Building an MCP server: from concept to secure AI interactions
Six months ago, MCP (Model Context Protocol) wasn’t even in most developers’ vocabulary. There was no standard approach to exposing tools to AI agents. But as AI evolved from simple chatbots to powerful assistants capable of real-world tasks, secure and structured interactions quickly became essential.
At Scalekit, we built our own MCP server, and this is how we went about it.
Why streaming mattered
Before writing any authentication logic, we had to decide how to stream responses to AI agents. This choice shaped how responses were structured and how agents parsed them.
- Server-Sent Events (SSE): Reliable and simple, but limited.
- HTTP Streamable: Flexible, supports structured JSON, and better for complex interactions.
We chose HTTP Streamable for its ability to handle richer, multi-step outputs.
Step 1: Build simple tools first
We started with a few straightforward tools, each with:
- A clear name and description
- Defined access scopes
- A simple
run()
function
Example:
server.tool("list_environments", {
description: "List all environments accessible by the current user",
run: async ({ userId }) => {
const envs = await getEnvsForUser(userId);
return {
content: envs.map(env => ({
type: "text",
text: `${env.id} (${env.name})`
}))
};
}
});
We validated inputs with Zod schemas:
const schema = z.object({
org_id: z.string().startsWith('org_'),
});
Tools were registered centrally for clarity:
export function registerTools(server: McpServer){
server.tool("create_organization", createOrgTool);
server.tool("list_environments", listEnvsTool);
}
Step 2: Security and access control from day one
Every tool had explicit scopes to define access clearly. Using OAuth 2.1 and protected resource metadata allowed agents to discover required scopes programmatically. Here’s what we ensured:
- Every tool should be explicitly scoped
- Every request should be traceable to who (or what) triggered it
- And no tool should be callable without being deliberately authorized
Step 3: Secure your server with OAuth in four steps
- Issue OAuth tokens: Use client credentials for machine-to-machine access.
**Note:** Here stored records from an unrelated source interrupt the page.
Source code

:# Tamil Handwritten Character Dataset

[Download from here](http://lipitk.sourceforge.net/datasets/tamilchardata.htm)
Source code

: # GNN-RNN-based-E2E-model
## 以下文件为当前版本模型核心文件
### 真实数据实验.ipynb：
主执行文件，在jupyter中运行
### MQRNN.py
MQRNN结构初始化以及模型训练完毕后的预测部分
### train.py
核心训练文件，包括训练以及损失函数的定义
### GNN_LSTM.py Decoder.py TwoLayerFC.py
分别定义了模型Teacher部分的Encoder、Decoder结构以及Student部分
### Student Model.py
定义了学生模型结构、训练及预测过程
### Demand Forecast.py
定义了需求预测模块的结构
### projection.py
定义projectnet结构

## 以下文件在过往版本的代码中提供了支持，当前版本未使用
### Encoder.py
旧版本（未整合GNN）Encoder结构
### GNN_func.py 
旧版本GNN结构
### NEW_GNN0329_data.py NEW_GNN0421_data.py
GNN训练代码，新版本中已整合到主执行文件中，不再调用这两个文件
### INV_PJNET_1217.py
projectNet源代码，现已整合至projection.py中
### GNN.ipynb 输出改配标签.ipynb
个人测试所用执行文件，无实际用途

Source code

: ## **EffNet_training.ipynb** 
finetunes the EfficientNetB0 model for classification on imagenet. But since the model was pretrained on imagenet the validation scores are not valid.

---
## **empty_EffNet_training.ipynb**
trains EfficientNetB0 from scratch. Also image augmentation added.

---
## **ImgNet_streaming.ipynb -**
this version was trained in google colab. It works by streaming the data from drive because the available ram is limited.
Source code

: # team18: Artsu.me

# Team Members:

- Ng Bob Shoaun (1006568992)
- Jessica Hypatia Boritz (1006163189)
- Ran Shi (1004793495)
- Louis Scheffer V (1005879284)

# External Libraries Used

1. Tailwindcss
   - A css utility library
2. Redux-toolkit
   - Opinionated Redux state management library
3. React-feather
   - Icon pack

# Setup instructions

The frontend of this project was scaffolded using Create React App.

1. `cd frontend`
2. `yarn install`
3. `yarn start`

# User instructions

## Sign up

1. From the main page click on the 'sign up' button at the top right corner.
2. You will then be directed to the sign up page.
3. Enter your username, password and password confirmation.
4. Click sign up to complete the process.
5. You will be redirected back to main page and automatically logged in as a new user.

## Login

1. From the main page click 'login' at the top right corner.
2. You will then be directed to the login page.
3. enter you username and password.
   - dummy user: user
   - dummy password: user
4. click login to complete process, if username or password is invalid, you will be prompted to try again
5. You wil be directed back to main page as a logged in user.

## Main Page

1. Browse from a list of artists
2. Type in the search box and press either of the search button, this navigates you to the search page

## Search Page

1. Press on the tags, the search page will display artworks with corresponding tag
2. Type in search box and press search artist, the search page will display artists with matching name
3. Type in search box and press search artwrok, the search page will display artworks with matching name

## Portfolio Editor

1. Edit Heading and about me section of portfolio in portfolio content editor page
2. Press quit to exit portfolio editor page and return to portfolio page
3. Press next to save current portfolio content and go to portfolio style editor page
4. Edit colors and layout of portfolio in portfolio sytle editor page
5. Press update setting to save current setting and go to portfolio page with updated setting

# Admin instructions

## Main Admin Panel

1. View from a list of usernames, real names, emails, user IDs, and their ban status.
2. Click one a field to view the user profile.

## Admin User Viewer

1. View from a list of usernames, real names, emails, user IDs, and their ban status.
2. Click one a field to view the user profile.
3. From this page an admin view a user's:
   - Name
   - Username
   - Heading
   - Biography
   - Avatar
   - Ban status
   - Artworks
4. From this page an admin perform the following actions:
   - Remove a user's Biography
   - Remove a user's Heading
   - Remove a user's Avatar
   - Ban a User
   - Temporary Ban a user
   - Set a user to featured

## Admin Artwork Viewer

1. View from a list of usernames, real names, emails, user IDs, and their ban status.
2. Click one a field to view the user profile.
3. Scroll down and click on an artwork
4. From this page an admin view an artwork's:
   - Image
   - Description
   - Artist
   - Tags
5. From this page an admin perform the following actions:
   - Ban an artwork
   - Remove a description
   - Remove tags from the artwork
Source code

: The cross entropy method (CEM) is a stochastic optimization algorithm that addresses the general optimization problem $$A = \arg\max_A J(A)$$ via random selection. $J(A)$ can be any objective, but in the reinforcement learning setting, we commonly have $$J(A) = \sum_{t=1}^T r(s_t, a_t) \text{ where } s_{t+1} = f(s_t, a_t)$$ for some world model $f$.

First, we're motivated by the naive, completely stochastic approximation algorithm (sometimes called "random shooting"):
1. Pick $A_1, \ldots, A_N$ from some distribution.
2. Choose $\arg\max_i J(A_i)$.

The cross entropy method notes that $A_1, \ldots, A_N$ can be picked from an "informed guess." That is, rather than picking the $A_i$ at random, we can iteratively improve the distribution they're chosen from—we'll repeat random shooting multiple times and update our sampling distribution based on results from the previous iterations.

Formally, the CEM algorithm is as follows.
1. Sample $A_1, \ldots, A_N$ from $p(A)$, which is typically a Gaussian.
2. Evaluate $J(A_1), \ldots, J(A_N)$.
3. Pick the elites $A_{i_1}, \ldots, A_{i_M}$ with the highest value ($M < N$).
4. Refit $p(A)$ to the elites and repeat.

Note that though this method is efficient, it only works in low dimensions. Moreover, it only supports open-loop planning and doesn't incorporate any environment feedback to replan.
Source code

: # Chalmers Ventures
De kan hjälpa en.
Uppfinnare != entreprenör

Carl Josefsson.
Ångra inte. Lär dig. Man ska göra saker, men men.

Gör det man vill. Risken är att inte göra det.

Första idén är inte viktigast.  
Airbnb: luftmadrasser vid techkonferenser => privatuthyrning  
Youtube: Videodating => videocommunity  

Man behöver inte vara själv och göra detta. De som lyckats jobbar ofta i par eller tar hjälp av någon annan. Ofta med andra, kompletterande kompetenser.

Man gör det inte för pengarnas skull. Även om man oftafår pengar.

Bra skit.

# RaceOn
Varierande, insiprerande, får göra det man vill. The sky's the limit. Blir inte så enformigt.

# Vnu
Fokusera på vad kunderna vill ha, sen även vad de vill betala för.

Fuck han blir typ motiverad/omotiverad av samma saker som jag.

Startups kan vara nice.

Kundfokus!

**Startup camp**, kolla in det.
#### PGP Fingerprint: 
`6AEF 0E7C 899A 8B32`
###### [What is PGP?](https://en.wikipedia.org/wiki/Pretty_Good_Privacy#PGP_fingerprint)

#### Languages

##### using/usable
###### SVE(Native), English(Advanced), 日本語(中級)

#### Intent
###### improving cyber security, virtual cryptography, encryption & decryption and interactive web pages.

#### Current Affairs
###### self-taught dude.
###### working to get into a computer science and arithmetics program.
- Validate JWT tokens on every request:
const token = req.headers.authorization?.split(' ')[1];
const claims = await verifyToken(token);
- Expose protected resource metadata so agents can discover available scopes:
GET /.well-known/oauth-protected-resource
This returns a JSON document that gives the client the required information:
const metadata = {
"resource": "https://mcp.scalekit.com",
"authorization_servers": [
"https://mcp.scalekit.com/.well-known/oauth-authorization-server"
],
"bearer_methods_supported": [
"header"
],
"resource_documentation": "https://docs.scalekit.com",
"scopes_supported": [
"wks:read",
"wks:write",
"env:read",
"env:write",
"org:read",
"org:write"
]
}
- Enforce scope-based access control for each tool:
if (!claims.scope.includes("org:write")) {
throw new Error("Missing required scope: org:write");
}
Step 4: Validate with real AI agents
We tested with agents like Claude Desktop, Windsurf, and ChatGPT via MCP SuperAssistant, using mcp-remote
to bridge connections:
npx mcp-remote https://mcp.example.com/sse
This surfaced issues like scope mismatches and unclear parameters early.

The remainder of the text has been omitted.